> **Assignment**: For this task, copy all of the data below exactly and skip the pictures.
--- Material for this exercise ---
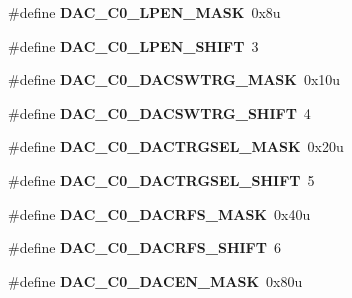 \begin{DoxyCompactItemize}
\#define {\bfseries D\+A\+C\+\_\+\+C0\+\_\+\+L\+P\+E\+N\+\_\+\+M\+A\+SK}~0x8u
\item 
\mbox{\label{group___d_a_c___register___masks_ga97aaa812a3938df3559cb40b893db431}} 
\#define {\bfseries D\+A\+C\+\_\+\+C0\+\_\+\+L\+P\+E\+N\+\_\+\+S\+H\+I\+FT}~3
\item 
\mbox{\label{group___d_a_c___register___masks_ga7e785d90fec3c1817fc53fea41f41644}} 
\#define {\bfseries D\+A\+C\+\_\+\+C0\+\_\+\+D\+A\+C\+S\+W\+T\+R\+G\+\_\+\+M\+A\+SK}~0x10u
\item 
\mbox{\label{group___d_a_c___register___masks_ga25e2afd71ee5cc41adde6f072c9d2604}} 
\#define {\bfseries D\+A\+C\+\_\+\+C0\+\_\+\+D\+A\+C\+S\+W\+T\+R\+G\+\_\+\+S\+H\+I\+FT}~4
\item 
\mbox{\label{group___d_a_c___register___masks_gac6dd81bc6500fc4b972c62bde339f31d}} 
\#define {\bfseries D\+A\+C\+\_\+\+C0\+\_\+\+D\+A\+C\+T\+R\+G\+S\+E\+L\+\_\+\+M\+A\+SK}~0x20u
\item 
\mbox{\label{group___d_a_c___register___masks_ga32f43711fa193364231213bd67c989f4}} 
\#define {\bfseries D\+A\+C\+\_\+\+C0\+\_\+\+D\+A\+C\+T\+R\+G\+S\+E\+L\+\_\+\+S\+H\+I\+FT}~5
\item 
\mbox{\label{group___d_a_c___register___masks_gadc1973eafb50599b83de95422477a1f5}} 
\#define {\bfseries D\+A\+C\+\_\+\+C0\+\_\+\+D\+A\+C\+R\+F\+S\+\_\+\+M\+A\+SK}~0x40u
\item 
\mbox{\label{group___d_a_c___register___masks_ga495d0702c9899844340d198120a77e33}} 
\#define {\bfseries D\+A\+C\+\_\+\+C0\+\_\+\+D\+A\+C\+R\+F\+S\+\_\+\+S\+H\+I\+FT}~6
\item 
\mbox{\label{group___d_a_c___register___masks_ga6865b52ae9a9275ef4db48eb3eb5d62a}} 
\#define {\bfseries D\+A\+C\+\_\+\+C0\+\_\+\+D\+A\+C\+E\+N\+\_\+\+M\+A\+SK}~0x80u
\item 
\mbox{\label{group___d_a_c___register___masks_gae8835f0083d5a4e588402a32047e95cb}} 

\end{DoxyCompactItemize}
---
> **Response box**:
 \begin{DoxyCompactItemize}
\#define {\bfseries D\+A\+C\+\_\+\+C0\+\_\+\+L\+P\+E\+N\+\_\+\+M\+A\+SK}~0x8u
\item 
\mbox{\label{group___d_a_c___register___masks_ga97aaa812a3938df3559cb40b893db431}} 
\#define {\bfseries D\+A\+C\+\_\+\+C0\+\_\+\+L\+P\+E\+N\+\_\+\+S\+H\+I\+FT}~3
\item 
\mbox{\label{group___d_a_c___register___masks_ga7e785d90fec3c1817fc53fea41f41644}} 
\#define {\bfseries D\+A\+C\+\_\+\+C0\+\_\+\+D\+A\+C\+S\+W\+T\+R\+G\+\_\+\+M\+A\+SK}~0x10u
\item 
\mbox{\label{group___d_a_c___register___masks_ga25e2afd71ee5cc41adde6f072c9d2604}} 
\#define {\bfseries D\+A\+C\+\_\+\+C0\+\_\+\+D\+A\+C\+S\+W\+T\+R\+G\+\_\+\+S\+H\+I\+FT}~4
\item 
\mbox{\label{group___d_a_c___register___masks_gac6dd81bc6500fc4b972c62bde339f31d}} 
\#define {\bfseries D\+A\+C\+\_\+\+C0\+\_\+\+D\+A\+C\+T\+R\+G\+S\+E\+L\+\_\+\+M\+A\+SK}~0x20u
\item 
\mbox{\label{group___d_a_c___register___masks_ga32f43711fa193364231213bd67c989f4}} 
\#define {\bfseries D\+A\+C\+\_\+\+C0\+\_\+\+D\+A\+C\+T\+R\+G\+S\+E\+L\+\_\+\+S\+H\+I\+FT}~5
\item 
\mbox{\label{group___d_a_c___register___masks_gadc1973eafb50599b83de95422477a1f5}} 
\#define {\bfseries D\+A\+C\+\_\+\+C0\+\_\+\+D\+A\+C\+R\+F\+S\+\_\+\+M\+A\+SK}~0x40u
\item 
\mbox{\label{group___d_a_c___register___masks_ga495d0702c9899844340d198120a77e33}} 
\#define {\bfseries D\+A\+C\+\_\+\+C0\+\_\+\+D\+A\+C\+R\+F\+S\+\_\+\+S\+H\+I\+FT}~6
\item 
\mbox{\label{group___d_a_c___register___masks_ga6865b52ae9a9275ef4db48eb3eb5d62a}} 
\#define {\bfseries D\+A\+C\+\_\+\+C0\+\_\+\+D\+A\+C\+E\+N\+\_\+\+M\+A\+SK}~0x80u
\item 
\mbox{\label{group___d_a_c___register___masks_gae8835f0083d5a4e588402a32047e95cb}} 

\end{DoxyCompactItemize}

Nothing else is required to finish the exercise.